Access Remote File System Architecture

1 Background

Normally after a JVM process the user only has access to file reading and writing from the user.

If:User A starts a JVM process on the linux server. If the user is not root (superuser), they can only access local files on that server and only have permission to operate with User A files.

But there are many scenarios in which we launch the JVM process through User A, hoping to have access to other user files on local filesystem in the context of non-proliferation of document permissions.

At the same time, how can the HDFS file system be accessed without HDFS installed locally?

How do you avoid creating Linux users so you can access the relevant files of that user on HDFs?

2 Ideas

By launching the engine manager (IO-Engineer) of the filesystem on the remote server (what is EngineManager?) and providing a compatible client API, allowing users access to remote file systems.

The entire architecture is shown below in graph:

Storage Remote Mode Architecture

3 Implementation

(1) User A calls on the client (IO-Client) of the remote filesystem to IO-Client via the incoming file path (FsPath) and user B for proxy;

(2) Client (IO-Client) receives FsPath and proxy user B for ProxyFS.

(3) User A operates through ProxyFS on proxyFS files of proxy user B. If the permissions check for the next steps are passed, then you can perform actions such as adding and deleting, reading and writing of files.

(4) User A is passed through ProxyFS operations to IO-Client and to remote filesystem services that are transmitted via the network and are obtained through the Smart Routing Service (IR) with a lower load remote file service (IO-Engine) during the transmission process.

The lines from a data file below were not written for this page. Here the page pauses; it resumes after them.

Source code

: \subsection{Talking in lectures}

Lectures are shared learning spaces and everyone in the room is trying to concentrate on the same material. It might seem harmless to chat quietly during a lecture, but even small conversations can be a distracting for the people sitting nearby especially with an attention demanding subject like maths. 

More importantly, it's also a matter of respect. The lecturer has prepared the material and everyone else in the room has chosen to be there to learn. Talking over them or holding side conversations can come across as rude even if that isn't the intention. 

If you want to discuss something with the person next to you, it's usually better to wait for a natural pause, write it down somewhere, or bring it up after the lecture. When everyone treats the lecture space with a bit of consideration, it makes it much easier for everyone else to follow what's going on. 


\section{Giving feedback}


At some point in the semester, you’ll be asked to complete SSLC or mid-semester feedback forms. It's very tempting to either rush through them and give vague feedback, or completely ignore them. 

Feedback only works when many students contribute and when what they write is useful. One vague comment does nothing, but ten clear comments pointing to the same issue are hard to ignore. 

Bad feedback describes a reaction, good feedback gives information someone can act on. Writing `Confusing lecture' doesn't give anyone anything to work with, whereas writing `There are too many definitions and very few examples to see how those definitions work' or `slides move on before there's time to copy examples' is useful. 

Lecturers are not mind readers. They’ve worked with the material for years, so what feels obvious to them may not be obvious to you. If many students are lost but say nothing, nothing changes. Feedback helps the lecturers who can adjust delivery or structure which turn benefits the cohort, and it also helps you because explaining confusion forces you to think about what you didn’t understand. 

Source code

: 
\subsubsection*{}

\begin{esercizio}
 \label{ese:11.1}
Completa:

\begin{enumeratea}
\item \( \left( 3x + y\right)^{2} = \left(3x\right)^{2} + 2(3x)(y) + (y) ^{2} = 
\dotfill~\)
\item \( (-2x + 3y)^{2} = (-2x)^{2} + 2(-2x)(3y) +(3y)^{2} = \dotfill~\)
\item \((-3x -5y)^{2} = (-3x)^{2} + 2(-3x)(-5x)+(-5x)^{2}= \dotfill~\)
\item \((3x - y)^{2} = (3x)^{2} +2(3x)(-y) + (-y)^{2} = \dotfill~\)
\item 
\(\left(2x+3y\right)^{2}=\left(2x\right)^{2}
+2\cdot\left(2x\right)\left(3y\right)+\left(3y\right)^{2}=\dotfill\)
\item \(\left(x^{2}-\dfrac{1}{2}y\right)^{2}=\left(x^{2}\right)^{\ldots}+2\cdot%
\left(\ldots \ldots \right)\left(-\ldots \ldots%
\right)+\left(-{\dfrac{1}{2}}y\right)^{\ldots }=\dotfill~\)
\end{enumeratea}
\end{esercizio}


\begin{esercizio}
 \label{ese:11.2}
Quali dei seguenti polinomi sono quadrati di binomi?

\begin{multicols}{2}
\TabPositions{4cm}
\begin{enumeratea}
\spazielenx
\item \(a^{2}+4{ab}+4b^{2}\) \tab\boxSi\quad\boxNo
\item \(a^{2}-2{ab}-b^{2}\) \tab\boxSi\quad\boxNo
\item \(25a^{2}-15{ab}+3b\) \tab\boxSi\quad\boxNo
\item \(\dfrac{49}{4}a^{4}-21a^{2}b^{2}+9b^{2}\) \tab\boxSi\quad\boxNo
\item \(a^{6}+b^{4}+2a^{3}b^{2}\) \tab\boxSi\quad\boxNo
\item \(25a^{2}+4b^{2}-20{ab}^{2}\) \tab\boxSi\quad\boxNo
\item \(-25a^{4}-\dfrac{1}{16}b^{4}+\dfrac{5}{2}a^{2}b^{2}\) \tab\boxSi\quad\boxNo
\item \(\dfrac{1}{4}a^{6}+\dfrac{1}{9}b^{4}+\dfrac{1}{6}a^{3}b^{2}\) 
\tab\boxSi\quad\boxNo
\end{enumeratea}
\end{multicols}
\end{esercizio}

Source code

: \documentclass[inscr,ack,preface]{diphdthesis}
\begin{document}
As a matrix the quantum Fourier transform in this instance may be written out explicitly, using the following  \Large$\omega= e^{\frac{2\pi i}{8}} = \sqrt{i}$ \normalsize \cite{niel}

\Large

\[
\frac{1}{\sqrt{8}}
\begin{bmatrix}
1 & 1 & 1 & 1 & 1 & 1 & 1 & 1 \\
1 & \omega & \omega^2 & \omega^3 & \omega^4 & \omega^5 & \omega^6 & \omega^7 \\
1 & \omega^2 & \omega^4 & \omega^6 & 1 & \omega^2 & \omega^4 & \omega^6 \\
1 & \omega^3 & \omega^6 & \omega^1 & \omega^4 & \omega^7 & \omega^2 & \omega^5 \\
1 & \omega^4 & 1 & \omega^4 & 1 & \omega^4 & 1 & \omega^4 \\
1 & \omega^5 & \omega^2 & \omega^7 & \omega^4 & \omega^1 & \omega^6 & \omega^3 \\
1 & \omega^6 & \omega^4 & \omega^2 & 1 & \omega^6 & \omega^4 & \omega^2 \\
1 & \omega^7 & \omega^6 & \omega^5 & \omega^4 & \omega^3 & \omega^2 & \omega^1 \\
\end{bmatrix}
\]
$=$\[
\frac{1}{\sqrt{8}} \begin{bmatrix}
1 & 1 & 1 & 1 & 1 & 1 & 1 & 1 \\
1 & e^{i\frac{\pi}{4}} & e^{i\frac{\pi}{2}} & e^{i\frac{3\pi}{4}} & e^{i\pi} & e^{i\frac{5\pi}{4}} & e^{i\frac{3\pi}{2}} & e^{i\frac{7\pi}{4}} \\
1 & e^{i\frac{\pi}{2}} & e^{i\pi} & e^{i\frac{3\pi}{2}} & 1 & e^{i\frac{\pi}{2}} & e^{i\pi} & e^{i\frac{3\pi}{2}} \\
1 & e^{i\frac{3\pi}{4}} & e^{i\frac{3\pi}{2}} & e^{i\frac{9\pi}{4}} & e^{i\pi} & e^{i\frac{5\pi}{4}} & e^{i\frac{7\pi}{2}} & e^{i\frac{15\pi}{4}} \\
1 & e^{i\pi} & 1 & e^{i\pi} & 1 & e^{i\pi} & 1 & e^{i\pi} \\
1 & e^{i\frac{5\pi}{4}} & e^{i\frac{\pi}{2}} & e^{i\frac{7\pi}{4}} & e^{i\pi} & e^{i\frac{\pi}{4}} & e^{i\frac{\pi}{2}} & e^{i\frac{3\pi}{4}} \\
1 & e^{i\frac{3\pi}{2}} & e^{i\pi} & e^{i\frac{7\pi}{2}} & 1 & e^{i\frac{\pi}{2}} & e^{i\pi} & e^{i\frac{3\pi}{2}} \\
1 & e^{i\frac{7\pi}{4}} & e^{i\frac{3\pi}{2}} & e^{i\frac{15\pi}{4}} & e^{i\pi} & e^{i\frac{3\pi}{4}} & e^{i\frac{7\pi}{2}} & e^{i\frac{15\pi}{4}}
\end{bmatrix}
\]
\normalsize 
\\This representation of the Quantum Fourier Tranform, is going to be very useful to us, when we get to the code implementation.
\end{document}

(5) When the remote file service (IO-Engine) receives an IO-Client operation, safety rules are used to determine first whether the transferred token is lawful, then whether the IP is lawful, and then whether User A is authorized to act on the file to User B.

(6) The IO-Engineering will then access the superuser’s Fs through which to access the actual filesystem and operate user B files.Since the IO-Engineering service is started by a superuser, it can access all user files and operates.

(7) The IO-Engineering operation completed the user B file operation and returned the result to IO-client, thus returning the result to user A, and the complete process for proxy remote access files was completed.

Note

The engine manager (IO-EM) service in the graph above is responsible for stopping the IO-Engineering service.

The Smart Routing Service (IR) in the above graph is responsible for determining the load of each IO-Engineering and for the balancing redirection of the IO-Client request to send it, and for notifying IOEM to start the new IO-Engineering service if all IO-Engineering is overloaded and IOEM to stop the idle IO-Engineering service when the load is low.

Through the process above before you can write to you at least:

From point (5) it is clear that full control of permissions can be achieved and that users can configure their own security rules;

Features similar to shared storage can be achieved from the remote filesystem service access;

Multiple filesystems can be supported from points (1) and (2) through different types of incoming FS.